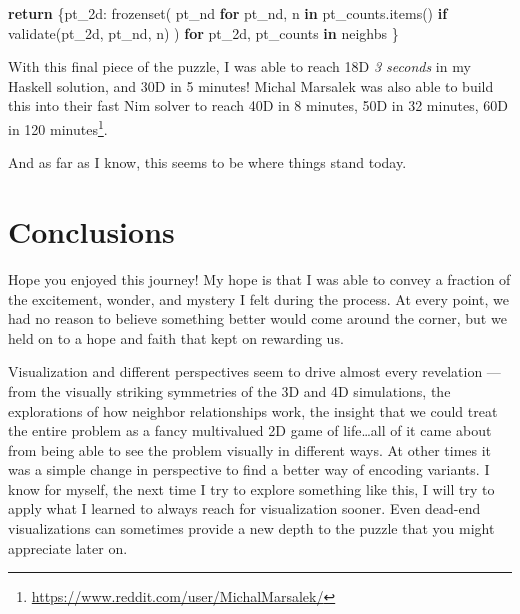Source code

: \documentclass[]{article}
\newenvironment{Shaded}{}{}
\newcommand{\BuiltInTok}[1]{#1}
\newcommand{\ControlFlowTok}[1]{\textcolor[rgb]{0.00,0.44,0.13}{\textbf{#1}}}
\newcommand{\KeywordTok}[1]{\textcolor[rgb]{0.00,0.44,0.13}{\textbf{#1}}}
\newcommand{\NormalTok}[1]{#1}
\renewcommand{\href}[2]{#2\footnote{\url{#1}}}
\begin{document}
\begin{Shaded}
\begin{Highlighting}[]
    \ControlFlowTok{return}\NormalTok{ \{pt\_2d: }\BuiltInTok{frozenset}\NormalTok{(}
\NormalTok{                       pt\_nd }\ControlFlowTok{for}\NormalTok{ pt\_nd, n }\KeywordTok{in}\NormalTok{ pt\_counts.items()}
                             \ControlFlowTok{if}\NormalTok{ validate(pt\_2d, pt\_nd, n)}
\NormalTok{                   )}
              \ControlFlowTok{for}\NormalTok{ pt\_2d, pt\_counts }\KeywordTok{in}\NormalTok{ neighbs}
\NormalTok{           \}}
\end{Highlighting}
\end{Shaded}

With this final piece of the puzzle, I was able to reach 18D \emph{3 seconds} in
my Haskell solution, and 30D in 5 minutes! Michal Marsalek was also able to
build this into their fast Nim solver to
\href{https://www.reddit.com/user/MichalMarsalek/}{reach 40D in 8 minutes, 50D
in 32 minutes, 60D in 120 minutes}.

And as far as I know, this seems to be where things stand today.

\hypertarget{conclusions}{%
\section{Conclusions}\label{conclusions}}

Hope you enjoyed this journey! My hope is that I was able to convey a fraction
of the excitement, wonder, and mystery I felt during the process. At every
point, we had no reason to believe something better would come around the
corner, but we held on to a hope and faith that kept on rewarding us.

Visualization and different perspectives seem to drive almost every revelation
--- from the visually striking symmetries of the 3D and 4D simulations, the
explorations of how neighbor relationships work, the insight that we could treat
the entire problem as a fancy multivalued 2D game of life\ldots all of it came
about from being able to see the problem visually in different ways. At other
times it was a simple change in perspective to find a better way of encoding
variants. I know for myself, the next time I try to explore something like this,
I will try to apply what I learned to always reach for visualization sooner.
Even dead-end visualizations can sometimes provide a new depth to the puzzle
that you might appreciate later on.
\end{document}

· · · ·

HOW TO COMPLETE THIS TASK:
Search the entries above for the word "KeywordTok", and copy every line where it occurs.

ANSWER TO THE EXERCISE:
\newcommand{\KeywordTok}[1]{\textcolor[rgb]{0.00,0.44,0.13}{\textbf{#1}}}
\NormalTok{                       pt\_nd }\ControlFlowTok{for}\NormalTok{ pt\_nd, n }\KeywordTok{in}\NormalTok{ pt\_counts.items()}
              \ControlFlowTok{for}\NormalTok{ pt\_2d, pt\_counts }\KeywordTok{in}\NormalTok{ neighbs}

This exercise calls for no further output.